Open to Public
An Enemy of the People: A Public Health Project
An Enemy of the People will present acclaimed actors, public health leaders, scientists, journalists, elected officials, and local community members performing dramatic readings of scenes from Henrik Ibsen’s 1882 play An Enemy of the People to help frame powerful, guided audience discussions aimed at generating connection, understanding, compassion, moral repair, and much-needed healing. The play tells the story of a doctor who discovers the water supply in his small, rural town has been poisoned by a tannery. Despite his efforts to convey the truth to the public, the doctor fails to save his community from environmental disaster and is ultimately scapegoated for his whistleblowing. An Enemy of the People was first performed in Norway in 1882, and yet it speaks to the present moment as if it were written for our times — to the corrosive influence of power and money in politics, the distortions of the media, and the many other challenges to public health in our culture today, especially during times of crisis.
Presented by Theater of War Productions, the Johns Hopkins Berman Institute of Bioethics, and LabX – A Program of the National Academy of Sciences, with support from Cultural Programs of the National Academy of Sciences.
Adapted, directed, and facilitated by Bryan Doerries.

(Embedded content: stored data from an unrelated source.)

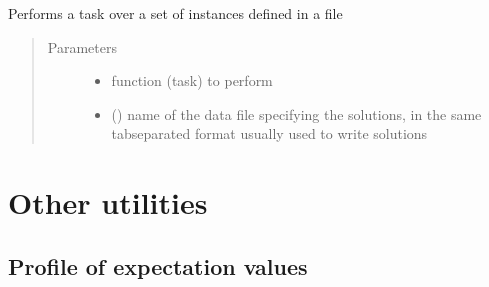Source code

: \documentclass[letterpaper,10pt,english]{sphinxmanual}
\begin{document}

\begin{fulllineitems}
\label{\detokenize{utilities:pyqcm.loop.loop_from_file}}
\sphinxAtStartPar
Performs a task over a set of instances defined in a file
\begin{quote}\begin{description}
\item[{Parameters}] \leavevmode\begin{itemize}
\item {} 
\sphinxAtStartPar
{} \textendash{} function (task) to perform

\item {} 
\sphinxAtStartPar
{} () \textendash{} name of the data file specifying the solutions, in the same tab\sphinxhyphen{}separated format usually used to write solutions

\end{itemize}

\end{description}\end{quote}

\end{fulllineitems}



\chapter{Other utilities}
\label{\detokenize{utilities:other-utilities}}

\section{Profile of expectation values}
\label{\detokenize{utilities:module-pyqcm.profile}}\label{\detokenize{utilities:profile-of-expectation-values}}
\end{document}
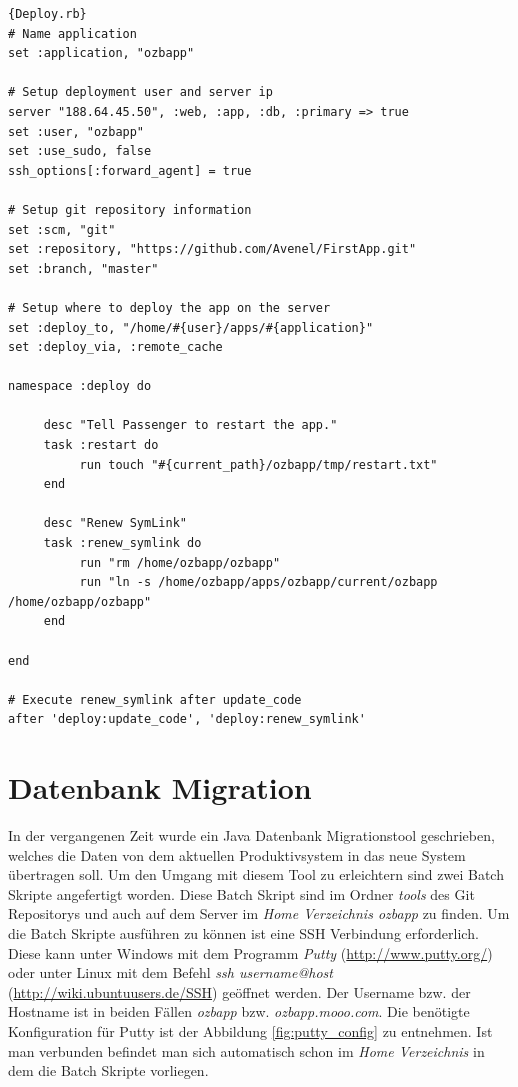 \documentclass[12pt,             %
               a4paper,          %
               listof=totoc,     %
               index=totoc,      %
               bibliography=totoc,%
               oneside,         %
               BCOR1cm,          %
               english   %
               ]{scrbook}
\begin{document}
\begin{lstlisting}[frame=single, caption=Capistrano Deployment Rezept, tabsize=2, flexiblecolumns=true, captionpos=b]{Deploy.rb}
# Name application
set :application, "ozbapp"

# Setup deployment user and server ip
server "188.64.45.50", :web, :app, :db, :primary => true
set :user, "ozbapp"
set :use_sudo, false
ssh_options[:forward_agent] = true

# Setup git repository information
set :scm, "git"
set :repository, "https://github.com/Avenel/FirstApp.git"
set :branch, "master"

# Setup where to deploy the app on the server
set :deploy_to, "/home/#{user}/apps/#{application}"
set :deploy_via, :remote_cache

namespace :deploy do

     desc "Tell Passenger to restart the app."
     task :restart do
          run touch "#{current_path}/ozbapp/tmp/restart.txt"
     end

     desc "Renew SymLink"
     task :renew_symlink do
          run "rm /home/ozbapp/ozbapp"
          run "ln -s /home/ozbapp/apps/ozbapp/current/ozbapp /home/ozbapp/ozbapp"
     end

end

# Execute renew_symlink after update_code
after 'deploy:update_code', 'deploy:renew_symlink'
\end{lstlisting}

\clearpage
\section{Datenbank Migration}
In der vergangenen Zeit wurde ein Java Datenbank Migrationstool geschrieben, welches die Daten von dem aktuellen Produktivsystem in das neue System übertragen soll. Um den Umgang mit diesem Tool zu erleichtern sind zwei Batch Skripte angefertigt worden. Diese Batch Skript sind im Ordner \textit{tools} des Git Repositorys und auch auf dem Server im \textit{Home Verzeichnis ozbapp} zu finden. Um die Batch Skripte ausführen zu können ist eine SSH Verbindung erforderlich. Diese kann unter Windows mit dem Programm \textit{Putty} (\url{http://www.putty.org/}) oder unter Linux mit dem Befehl \textit{ssh username@host} (\url{http://wiki.ubuntuusers.de/SSH}) geöffnet werden. Der Username bzw. der Hostname ist in beiden Fällen \textit{ozbapp} bzw. \textit{ozbapp.mooo.com}. Die benötigte Konfiguration für Putty ist der Abbildung \vref{fig:putty_config} zu entnehmen. Ist man verbunden befindet man sich automatisch schon im \textit{Home Verzeichnis} in dem die Batch Skripte vorliegen.\\ 
\end{document}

Featuring performances by David Strathairn (Nomadland), Keith David (Nope), Jay O. Sanders(True Detective), Brían F. O'Byrne (The Wonder), Monica Feit (Executive Director, Health and Medicine Division, National Academy of Sciences), Jeffrey Kahn (Director, Johns Hopkins Berman Institute of Bioethics), Keshia Pollack Porter (Chair, Department of Health Policy and Management, Johns Hopkins Bloomberg School of Public Health), Tshaka Cunningham (Chief Scientific Officer, Polaris Genomics), Gloria Addo-Ayensu (Director of Health, Fairfax County Health Department), Emily Packard Dawson (Program Officer, National Academy of Sciences), and Matthew Frieman (Viral Pathogen Research Professor of Microbiology & Immunology, University of Maryland School of Medicine).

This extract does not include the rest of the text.